(Stored data)
▬▬▬▬▬▬

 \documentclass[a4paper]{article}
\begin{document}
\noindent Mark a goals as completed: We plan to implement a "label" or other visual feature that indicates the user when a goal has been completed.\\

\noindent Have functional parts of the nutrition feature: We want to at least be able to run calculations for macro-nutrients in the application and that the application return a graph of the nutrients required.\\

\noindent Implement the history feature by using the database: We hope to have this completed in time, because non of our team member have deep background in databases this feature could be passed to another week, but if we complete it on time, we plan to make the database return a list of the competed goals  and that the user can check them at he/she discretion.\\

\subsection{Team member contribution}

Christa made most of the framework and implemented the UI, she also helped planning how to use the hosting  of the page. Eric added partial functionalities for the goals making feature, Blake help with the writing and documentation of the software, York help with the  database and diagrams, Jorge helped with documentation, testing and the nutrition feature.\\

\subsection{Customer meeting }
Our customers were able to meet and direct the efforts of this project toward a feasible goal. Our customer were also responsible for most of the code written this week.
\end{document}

▬▬▬▬▬▬

▶ WHAT TO DO:
Taking the entries above, write out exactly each line from the one holding "has been completed.\\" to the one holding "the nutrients required.\\", both included, and stop there.

▶ THE ANSWER:
\noindent Mark a goals as completed: We plan to implement a "label" or other visual feature that indicates the user when a goal has been completed.\\

\noindent Have functional parts of the nutrition feature: We want to at least be able to run calculations for macro-nutrients in the application and that the application return a graph of the nutrients required.\\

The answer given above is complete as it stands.